Portanto, foi cumprido um total de 67 horas de estágio que deram origem a um detalhado relatório, a partir do qual este artigo foi extraído. O intuito do presente estudo é se concentrar somente no que se refere à influência da oralidade na escrita, tendo como corpus redações de alunos da 5ª. série do Ensino Fundamental (EF), analisando e propondo atividades que visem a proporcionar aos estudantes formas de identificação das principais diferenças entre língua falada e língua escrita, a fim de que eles percebam traços orais que não deveriam aparecer em um texto formal. Dessa forma, fica claro que não será considerado neste artigo nenhum outro aspecto de importância metodológica que não o supracitado.

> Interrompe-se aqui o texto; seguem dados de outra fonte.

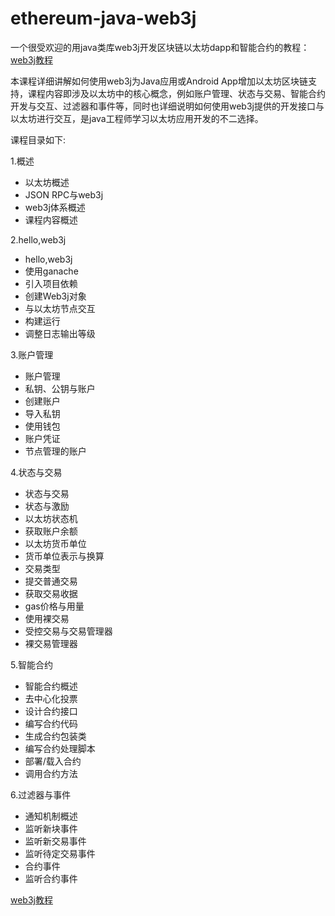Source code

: # ethereum-java-web3j
一个很受欢迎的用java类库web3j开发区块链以太坊dapp和智能合约的教程：[web3j教程](http://xc.hubwiz.com/course/5b2b6e82c02e6b6a59171de2?affid=626github)

本课程详细讲解如何使用web3j为Java应用或Android App增加以太坊区块链支持，课程内容即涉及以太坊中的核心概念，例如账户管理、状态与交易、智能合约开发与交互、过滤器和事件等，同时也详细说明如何使用web3j提供的开发接口与以太坊进行交互，是java工程师学习以太坊应用开发的不二选择。

课程目录如下:

1.概述

- 以太坊概述
- JSON RPC与web3j
- web3j体系概述
- 课程内容概述

2.hello,web3j

- hello,web3j
- 使用ganache
- 引入项目依赖
- 创建Web3j对象
- 与以太坊节点交互
- 构建运行
- 调整日志输出等级

3.账户管理

- 账户管理
- 私钥、公钥与账户
- 创建账户
- 导入私钥
- 使用钱包
- 账户凭证
- 节点管理的账户

4.状态与交易

- 状态与交易
- 状态与激励
- 以太坊状态机
- 获取账户余额
- 以太坊货币单位
- 货币单位表示与换算
- 交易类型
- 提交普通交易
- 获取交易收据
- gas价格与用量
- 使用裸交易
- 受控交易与交易管理器
- 裸交易管理器

5.智能合约

- 智能合约概述
- 去中心化投票
- 设计合约接口
- 编写合约代码
- 生成合约包装类
- 编写合约处理脚本
- 部署/载入合约
- 调用合约方法

6.过滤器与事件

- 通知机制概述
- 监听新块事件
- 监听新交易事件
- 监听待定交易事件
- 合约事件
- 监听合约事件

[web3j教程](http://xc.hubwiz.com/course/5b2b6e82c02e6b6a59171de2?affid=626github)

Acredito que as horas de estágio me proporcionaram um contato mais direto com o ensino de Português na instituição, tal como me aproximaram da perspectiva dos professores, alunos e demais funcionários da casa, possibilitando-me uma melhor abordagem do meu objeto de pesquisa, como bem observam Lüdke e André (1986:26):

Usada como o principal método de investigação ou associada a outras técnicas de coleta, a observação possibilita um contato pessoal e estreito do pesquisador com o fenômeno pesquisado, o que apresenta uma série de vantagens. Em primeiro lugar, a experiência direta é sem dúvida o melhor teste de verificação da ocorrência de um determinado fenômeno. “Ver para crer”, diz o ditado popular. (...).
A observação direta permite também que o observador chegue mais perto da “perspectiva dos sujeitos”, um importante alvo nas abordagens qualitativas. Na medida em que o observador acompanha in loco as experiências diárias dos sujeitos, pode tentar apreender a sua visão de mundo, isto é, o significado que eles atribuem à realidade que os cerca e às suas próprias ações.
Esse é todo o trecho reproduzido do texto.